People who play it safe and have stable, uneventful lives may be happy, but I've generally found that they don't have a lot of great stories to tell. A great story has conflict, emotion and often physical danger. People listen instinctively because it teaches survival skills.
I've been lucky enough to have some gloriously bad experiences in my life. I can tell stories about being tear-gassed at a political convention, being dragged out of the Miss Missouri pageant by a hairy-knuckled thug, and - even worse - having Dick Cheney's wife go ballistic at a reception when I referred to President Reagan as "Ron."
During 25 years in TV news, I produced dozens of political debates. Would you rather hear about some of the ones that went off without a hitch or the one that was such a disaster that, when the lights finally went down, I walked out of the control room and collapsed on the restroom floor, praying for the energy to vomit?
My wife and daughter and I had a lovely cross-country car trip a few years ago - lots of wonderful times. So which of the following stories does my daughter tell more often? 1) How we stood in wonder and watched Old Faithful erupt right on schedule or 2) About the time when I was driving through a late-night rainstorm and she asked if I would like to hear more Sting, or perhaps a Beck CD and I shouted back over a thunderclap, "A little silence would be good!"
Last week, I attended a dinner party with a fellow who had recently returned from a trip to Vietnam and Cambodia. He traveled first class, stayed at four-star hotels and could not say enough about the quality of the service provided by the waiters, valets, bell hops and concierges in that part of the world: "Top drawer! First rate!"

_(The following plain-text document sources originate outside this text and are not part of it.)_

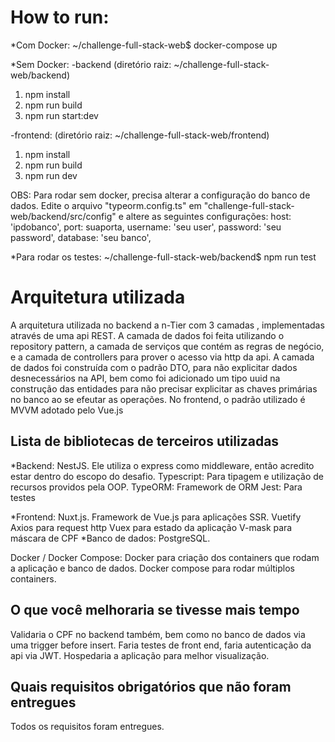 ﻿# How to run:
*Com Docker:
~/challenge-full-stack-web$ docker-compose up

*Sem Docker:
-backend (diretório raiz: ~/challenge-full-stack-web/backend)

 1. npm install 
 2. npm run build
 3. npm run start:dev

 -frontend: (diretório raiz: ~/challenge-full-stack-web/frontend)

 1. npm install
 2. npm run build
 3. npm run dev
 
OBS: Para rodar sem docker, precisa alterar a configuração do banco de dados. Edite o arquivo "typeorm.config.ts" em "challenge-full-stack-web/backend/src/config" e altere as seguintes configurações:
  host: 'ipdobanco',
  port: suaporta,
  username: 'seu user',
  password: 'seu password',
  database: 'seu banco',
  
  *Para rodar os testes:
  ~/challenge-full-stack-web/backend$  npm run test
  
# Arquitetura utilizada
A arquitetura utilizada no backend  a n-Tier  com 3 camadas , implementadas através de uma api REST. A camada de dados  foi feita utilizando o repository pattern, a camada de serviços que contém as regras de negócio,  e a camada de controllers para prover  o acesso via http  da api. A camada de dados  foi construída com o padrão DTO, para não explicitar dados desnecessários na API, bem como foi adicionado um tipo uuid na construção das entidades para não precisar explicitar as chaves primárias no banco ao se efeutar as operações.
No frontend, o padrão utilizado é MVVM adotado pelo Vue.js 

## Lista de bibliotecas de terceiros utilizadas
*Backend:
  NestJS. Ele utiliza o express como middleware, então acredito  estar dentro do escopo do desafio.
  Typescript: Para tipagem e utilização de recursos providos pela OOP.
  TypeORM: Framework de ORM
  Jest: Para testes 
  
*Frontend:
Nuxt.js. Framework de Vue.js para aplicações SSR.
Vuetify
Axios para request http
Vuex para estado  da aplicação
V-mask para máscara de CPF
*Banco de dados:
PostgreSQL.

Docker / Docker Compose:
Docker para  criação dos containers  que rodam a aplicação e banco de dados. Docker compose para rodar múltiplos  containers. 

## O que você melhoraria se tivesse mais tempo

Validaria o CPF no backend também, bem como no banco de dados via uma trigger before insert. Faria testes de front end, faria autenticação da api via JWT. Hospedaria a aplicação para melhor visualização.


## Quais requisitos obrigatórios que não foram entregues

Todos os requisitos foram entregues.


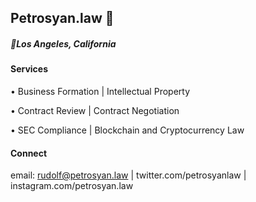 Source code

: ## Petrosyan.law 🚀 

##### 📍Los Angeles, California


#### Services

• Business Formation | Intellectual Property 

• Contract Review | Contract Negotiation

• SEC Compliance | Blockchain and Cryptocurrency Law

#### Connect

email: rudolf@petrosyan.law | twitter.com/petrosyanlaw | instagram.com/petrosyan.law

Coincidentally, another guest at that party has a daughter who is a young attorney also recently returned from Cambodia. She lived for several months on a meager stipend, stayed in a stifling, insect-friendly apartment, and often had to be accompanied by a body guard while she assisted in the genocide prosecution of members of the Khmer Rouge. Even told second-hand, her stories are riveting. The four-star travelogue? It was a little short on drama.
For those of you who would like to hear more about the stories based on events that were more pleasant at the time, I hope you will have the courtesy to sit at another table at our next dinner party.
As we Boomers start to face up to our mortality, I'm hearing a lot of convoluted ideas about what constitutes a successful life. My idea is simple: The person who goes to the grave with the best material, wins.
I'd like to think that when my time comes, my granddaughter will be sitting by my death bed, begging me to please tell just one more story.